Was Augustus George intended to have limbs, or to be born a Torso?

I presume that limbs were the intention, as they are the usual

practice. Then, why are my poor child’s limbs fettered and tied

up? Am I to be told that there is any analogy between Augustus

George Meek and Jack Sheppard?

Analyse Castor Oil at any Institution of Chemistry that may be

agreed upon, and inform me what resemblance, in taste, it bears to

that natural provision which it is at once the pride and duty of

Maria Jane to administer to Augustus George! Yet, I charge Mrs.

Prodgit (aided and abetted by Mrs. Bigby) with systematically

forcing Castor Oil on my innocent son, from the first hour of his

birth. When that medicine, in its efficient action, causes

internal disturbance to Augustus George, I charge Mrs. Prodgit

(aided and abetted by Mrs. Bigby) with insanely and inconsistently

administering opium to allay the storm she has raised! What is the

meaning of this?

If the days of Egyptian Mummies are past, how dare Mrs. Prodgit

require, for the use of my son, an amount of flannel and linen that

would carpet my humble roof? Do I wonder that she requires it?

No! This morning, within an hour, I beheld this agonising sight.

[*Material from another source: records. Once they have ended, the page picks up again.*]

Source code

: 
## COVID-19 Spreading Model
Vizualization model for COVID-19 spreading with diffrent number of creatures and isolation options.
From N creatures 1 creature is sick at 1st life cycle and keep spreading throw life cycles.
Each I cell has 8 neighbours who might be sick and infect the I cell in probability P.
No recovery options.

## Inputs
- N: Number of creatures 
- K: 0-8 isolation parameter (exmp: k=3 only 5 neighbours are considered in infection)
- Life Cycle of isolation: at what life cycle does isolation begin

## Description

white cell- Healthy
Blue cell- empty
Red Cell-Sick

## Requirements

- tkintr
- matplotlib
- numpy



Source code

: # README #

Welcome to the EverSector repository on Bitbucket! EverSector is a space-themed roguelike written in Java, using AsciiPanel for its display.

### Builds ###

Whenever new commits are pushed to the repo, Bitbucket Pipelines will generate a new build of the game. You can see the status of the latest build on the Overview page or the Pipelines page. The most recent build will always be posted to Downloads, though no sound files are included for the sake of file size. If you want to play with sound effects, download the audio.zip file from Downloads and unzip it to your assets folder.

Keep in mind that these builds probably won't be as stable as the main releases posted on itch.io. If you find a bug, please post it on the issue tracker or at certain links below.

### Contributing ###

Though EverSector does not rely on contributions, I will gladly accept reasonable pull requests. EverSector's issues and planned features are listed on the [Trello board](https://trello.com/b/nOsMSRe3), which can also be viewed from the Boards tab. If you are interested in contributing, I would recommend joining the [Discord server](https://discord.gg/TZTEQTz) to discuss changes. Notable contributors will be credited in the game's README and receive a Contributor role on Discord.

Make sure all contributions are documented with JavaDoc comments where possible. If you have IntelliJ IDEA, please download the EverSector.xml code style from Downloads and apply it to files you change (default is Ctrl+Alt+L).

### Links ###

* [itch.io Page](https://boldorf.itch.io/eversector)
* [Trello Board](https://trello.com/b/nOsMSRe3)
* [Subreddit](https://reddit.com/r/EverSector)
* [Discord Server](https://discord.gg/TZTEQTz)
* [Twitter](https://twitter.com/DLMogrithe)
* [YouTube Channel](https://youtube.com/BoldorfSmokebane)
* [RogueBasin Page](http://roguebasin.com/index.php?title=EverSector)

I beheld my son – Augustus George – in Mrs. Prodgit’s hands, and on

Mrs. Prodgit’s knee, being dressed. He was at the moment,

comparatively speaking, in a state of nature; having nothing on,

but an extremely short shirt, remarkably disproportionate to the

length of his usual outer garments. Trailing from Mrs. Prodgit’s

lap, on the floor, was a long narrow roller or bandage – I should

say of several yards in extent. In this, I SAW Mrs. Prodgit

tightly roll the body of my unoffending infant, turning him over

and over, now presenting his unconscious face upwards, now the back

of his bald head, until the unnatural feat was accomplished, and

the bandage secured by a pin, which I have every reason to believe

entered the body of my only child. In this tourniquet, he passes

the present phase of his existence. Can I know it, and smile!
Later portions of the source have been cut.